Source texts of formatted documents
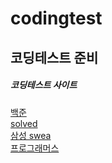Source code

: # codingtest
코딩테스트 준비 
---
##### 코딩테스트 사이트
[백준](https://www.acmicpc.net/step)</br>
[solved](https://solved.ac/)</br>
[삼성 swea](https://swexpertacademy.com/main/main.do)</br>
[프로그래머스](https://programmers.co.kr/)</br>
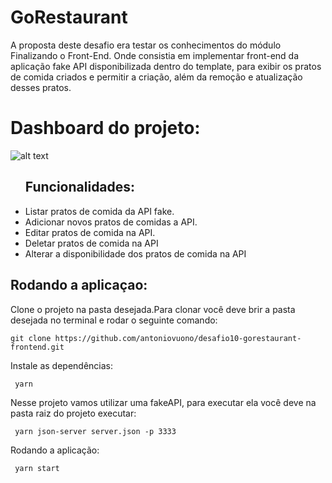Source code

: <h1>GoRestaurant</h1>
<p>A proposta deste desafio era testar os conhecimentos do módulo Finalizando o Front-End. Onde consistia em implementar front-end da aplicação fake API disponibilizada dentro do template, para exibir os pratos de comida criados e permitir a criação, além da remoção e atualização desses pratos.</p>

<h1> Dashboard do projeto: </h1>

![alt text](https://user-images.githubusercontent.com/50913322/87712632-59d31080-c77f-11ea-94bf-cd2b9f852af1.jpg)


<ul>
<h2>Funcionalidades:</h2>
    <li>Listar pratos de comida da API fake. </li>
    <li>Adicionar novos pratos de comidas a API.</li>
    <li>Editar pratos de comida na API.</li>
    <li>Deletar pratos de comida na API</li>
    <li>Alterar a disponibilidade dos pratos de comida na API</li>
</ul>

<h2> Rodando a aplicaçao: </h2>
<p> Clone o projeto na pasta desejada.Para clonar você deve brir a pasta desejada no terminal e rodar o seguinte comando: </p>
<code>git clone https://github.com/antoniovuono/desafio10-gorestaurant-frontend.git </code>

<p> Instale as dependências:</p>
<code> yarn </code>
<p> Nesse projeto vamos utilizar uma fakeAPI, para executar ela você deve na pasta raiz do projeto executar:</p>
<code> yarn json-server server.json -p 3333 </code>
<p> Rodando a aplicação:</p>
<code> yarn start </code>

__Problem__
Output should consist of the lines above from the one with "[프로그래머스](https" down to the one with "<p> Clone o", exact and without pictures.

__Result of this exercise__
[프로그래머스](https://programmers.co.kr/)</br>
Source code

: <h1>GoRestaurant</h1>
<p>A proposta deste desafio era testar os conhecimentos do módulo Finalizando o Front-End. Onde consistia em implementar front-end da aplicação fake API disponibilizada dentro do template, para exibir os pratos de comida criados e permitir a criação, além da remoção e atualização desses pratos.</p>

<h1> Dashboard do projeto: </h1>

![alt text](https://user-images.githubusercontent.com/50913322/87712632-59d31080-c77f-11ea-94bf-cd2b9f852af1.jpg)


<ul>
<h2>Funcionalidades:</h2>
    <li>Listar pratos de comida da API fake. </li>
    <li>Adicionar novos pratos de comidas a API.</li>
    <li>Editar pratos de comida na API.</li>
    <li>Deletar pratos de comida na API</li>
    <li>Alterar a disponibilidade dos pratos de comida na API</li>
</ul>

<h2> Rodando a aplicaçao: </h2>
<p> Clone o projeto na pasta desejada.Para clonar você deve brir a pasta desejada no terminal e rodar o seguinte comando: </p>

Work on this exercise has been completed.